Appearing on NBC’s Meet the Press on March 5, Clapper, who appears to have had a testy relationship with Trump, was asked directly if intelligence existed of “improper contacts between the Trump campaign and Russian officials”.
“We did not include any evidence in our report, and I say, “our”, that’s NSA, FBI and CIA, with my office, the Director of National Intelligence, that had anything, that had any reflection of collusion between members of the Trump campaign and the Russians,” he replied.
His interviewer persisted: “I understand that. But does it exist?”
“Not to my knowledge,” said Clapper, who conceded it was possible that evidence had emerged since he stood down in January.
In the absence of genuine evidence, for journalists trying to make sense of the chaos of first 50 days of the Trump administration, Clapper’s comments may the best we have for now.
The second reason the “Siberian Candidate” theory is so dangerous is that it is a distraction from more pressing issues. Based on Trump’s first weeks in office, it is clear he is a threat to many things that Americans value – the independence of the press, America’s history of welcoming refugees, the primacy of science, protection of the environment.
Trump’s rhetoric is based on bigotry and divisiveness, and it has already proved toxic. Reports of hates crimes against Muslims and other minorities are on rise, the hard won rights of the LGBTQ community may be threatened.
For people who care about protecting such values, the challenge is huge.

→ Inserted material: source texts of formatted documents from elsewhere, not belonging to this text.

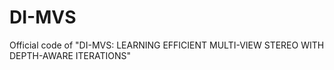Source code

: # DI-MVS
Official code of "DI-MVS: LEARNING EFFICIENT MULTI-VIEW STEREO WITH DEPTH-AWARE ITERATIONS"
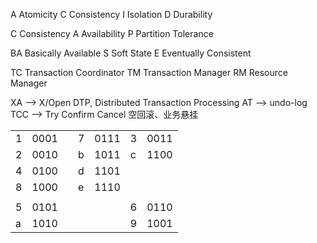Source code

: A	Atomicity
C	Consistency
I	 Isolation
D  Durability

C	Consistency
A	Availability
P	Partition Tolerance

BA	Basically Available
S	 Soft State
E	 Eventually Consistent

TC		Transaction Coordinator
TM		Transaction Manager
RM		Resource Manager

XA   -->  X/Open DTP, Distributed Transaction Processing
AT	 -->  undo-log
TCC -->  Try Confirm Cancel
空回滚、业务悬挂




|     |      |     |     |      |     |      |
| --- | ---- | --- | --- | ---- | --- | ---- |
| 1   | 0001 |     | 7   | 0111 | 3   | 0011 |
| 2   | 0010 |     | b   | 1011 | c   | 1100 |
| 4   | 0100 |     | d   | 1101 |     |      |
| 8   | 1000 |     | e   | 1110 |     |      |
|     |      |     |     |      |     |      |
| 5   | 0101 |     |     |      | 6   | 0110 |
| a   | 1010 |     |     |      | 9   | 1001 |




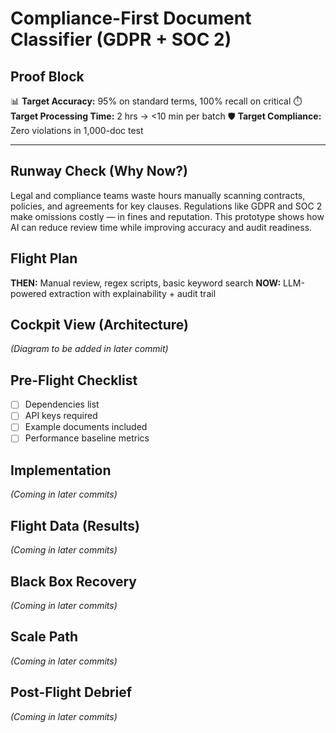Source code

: # Compliance-First Document Classifier (GDPR + SOC 2)

## Proof Block

📊 **Target Accuracy:** 95% on standard terms, 100% recall on critical
⏱️ **Target Processing Time:** 2 hrs → <10 min per batch
🛡️ **Target Compliance:** Zero violations in 1,000-doc test

---

## Runway Check (Why Now?)

Legal and compliance teams waste hours manually scanning contracts, policies, and agreements for key clauses.
Regulations like GDPR and SOC 2 make omissions costly — in fines and reputation.
This prototype shows how AI can reduce review time while improving accuracy and audit readiness.

## Flight Plan

**THEN:** Manual review, regex scripts, basic keyword search
**NOW:** LLM-powered extraction with explainability + audit trail

## Cockpit View (Architecture)

_(Diagram to be added in later commit)_

## Pre-Flight Checklist

- [ ] Dependencies list
- [ ] API keys required
- [ ] Example documents included
- [ ] Performance baseline metrics

## Implementation

_(Coming in later commits)_

## Flight Data (Results)

_(Coming in later commits)_

## Black Box Recovery

_(Coming in later commits)_

## Scale Path

_(Coming in later commits)_

## Post-Flight Debrief

_(Coming in later commits)_
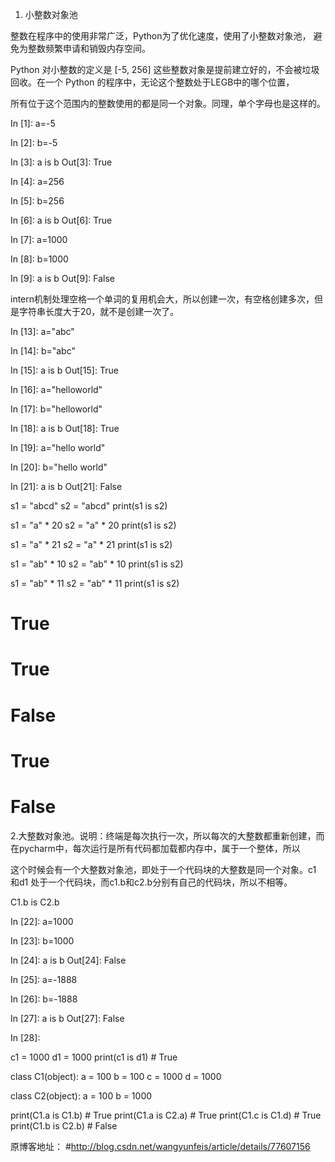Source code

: 1. 小整数对象池

整数在程序中的使用非常广泛，Python为了优化速度，使用了小整数对象池， 避免为整数频繁申请和销毁内存空间。

Python 对小整数的定义是 [-5, 256] 这些整数对象是提前建立好的，不会被垃圾回收。在一个 Python 的程序中，无论这个整数处于LEGB中的哪个位置，

所有位于这个范围内的整数使用的都是同一个对象。同理，单个字母也是这样的。

In [1]: a=-5

In [2]: b=-5

In [3]: a is b
Out[3]: True

In [4]: a=256

In [5]: b=256

In [6]: a is b
Out[6]: True

In [7]: a=1000

In [8]: b=1000

In [9]: a is b
Out[9]: False

intern机制处理空格一个单词的复用机会大，所以创建一次，有空格创建多次，但是字符串长度大于20，就不是创建一次了。

In [13]: a="abc"

In [14]: b="abc"

In [15]: a is b
Out[15]: True

In [16]: a="helloworld"

In [17]: b="helloworld"

In [18]: a is b
Out[18]: True

In [19]: a="hello world"

In [20]: b="hello world"

In [21]: a is b
Out[21]: False

 

s1 = "abcd"
s2 = "abcd"
print(s1 is s2)

s1 = "a" * 20
s2 = "a" * 20
print(s1 is s2)

s1 = "a" * 21
s2 = "a" * 21
print(s1 is s2)

s1 = "ab" * 10
s2 = "ab" * 10
print(s1 is s2)

s1 = "ab" * 11
s2 = "ab" * 11
print(s1 is s2)
# True
# True
# False
# True
# False

 

2.大整数对象池。说明：终端是每次执行一次，所以每次的大整数都重新创建，而在pycharm中，每次运行是所有代码都加载都内存中，属于一个整体，所以

 这个时候会有一个大整数对象池，即处于一个代码块的大整数是同一个对象。c1 和d1 处于一个代码块，而c1.b和c2.b分别有自己的代码块，所以不相等。

C1.b is C2.b

In [22]: a=1000

In [23]: b=1000

In [24]: a is b
Out[24]: False

In [25]: a=-1888

In [26]: b=-1888

In [27]: a is b
Out[27]: False

In [28]: 

c1 = 1000
d1 = 1000
print(c1 is d1)  # True


class C1(object):
    a = 100
    b = 100
    c = 1000
    d = 1000


class C2(object):
    a = 100
    b = 1000


print(C1.a is C1.b)  # True
print(C1.a is C2.a)  # True
print(C1.c is C1.d)  # True
print(C1.b is C2.b)  # False

原博客地址：
#http://blog.csdn.net/wangyunfeis/article/details/77607156
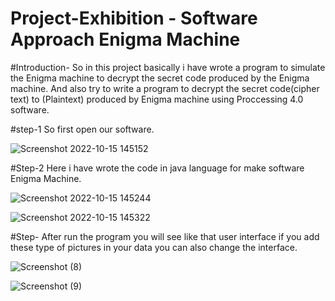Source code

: # Project-Exhibition - Software Approach Enigma Machine
#Introduction- So in this project basically i have wrote a program to simulate the Enigma machine to decrypt the secret code produced by the Enigma machine.
And also try to write a program to decrypt the secret code(cipher text) to (Plaintext) produced by Enigma machine using Proccessing 4.0 software.

#step-1
So first open our software.

![Screenshot 2022-10-15 145152](https://user-images.githubusercontent.com/104298270/195979733-e409888f-0142-42b4-bff4-ebf40d5332c5.png)

#Step-2 
Here i have wrote the code in java language for make software Enigma Machine.

![Screenshot 2022-10-15 145244](https://user-images.githubusercontent.com/104298270/195979906-6aa75a19-75c8-4e35-9df9-26a4f6980d12.png)

![Screenshot 2022-10-15 145322](https://user-images.githubusercontent.com/104298270/195979909-58345280-5e74-4110-bf95-45f48145a80a.png)

#Step- 
After run the program you will see like that user interface if you add these type of pictures in your data you can also change the interface.

![Screenshot (8)](https://user-images.githubusercontent.com/104298270/195980018-be2676c7-45cf-4e14-ac3c-2312755c646a.png)

![Screenshot (9)](https://user-images.githubusercontent.com/104298270/195980022-95c7b9b5-7325-4f3f-bd78-9f17a25c38f1.png)








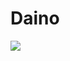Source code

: # Daino

<a href="https://velog.io/@wjdekdls3693" target="_blank"><img src="https://img.shields.io/badge/Velog-20c997?style=flat-square&logo=Vimeo&logoColor=white"/></a>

The Russia obsession also distracts from something else – the genesis of Trump’s route to the Oval Office. Many factors led to the New York tycoon’s victory over the Democrats – complacency on the part of Clinton, tactical errors by her campaign team, and the dramatic 11th hour intervention of FBI Director James Comey who announced the probe into the her use of a private email server had been reopened.
But beyond that, Trump tapped into an anger and desperation of millions of Americans, many of them from small towns, many of them white, many without college degrees, but who decided the brash billionaire was their best chance.
In the same way that many people in Britain who voted to leave the EU felt they had little to lose by leaving, so millions of Americans believed Trump was the best shot at generating jobs in parts of the country that had suffered from globalisation. Some may have been attracted by the harsh language of his immigration stance, but hundreds of thousands of decent, hard-working people believed he was worth a roll of the dice.
To believe that Trump’s journey to the White House started in Moscow, rather than in places such as Weirton, West Virginia, or East Liverpool, Ohio, is an insult to those people.
And for those opposed to Trump, the longer they refuse to see where his victory came from, the harder it will be to stop him winning in four years.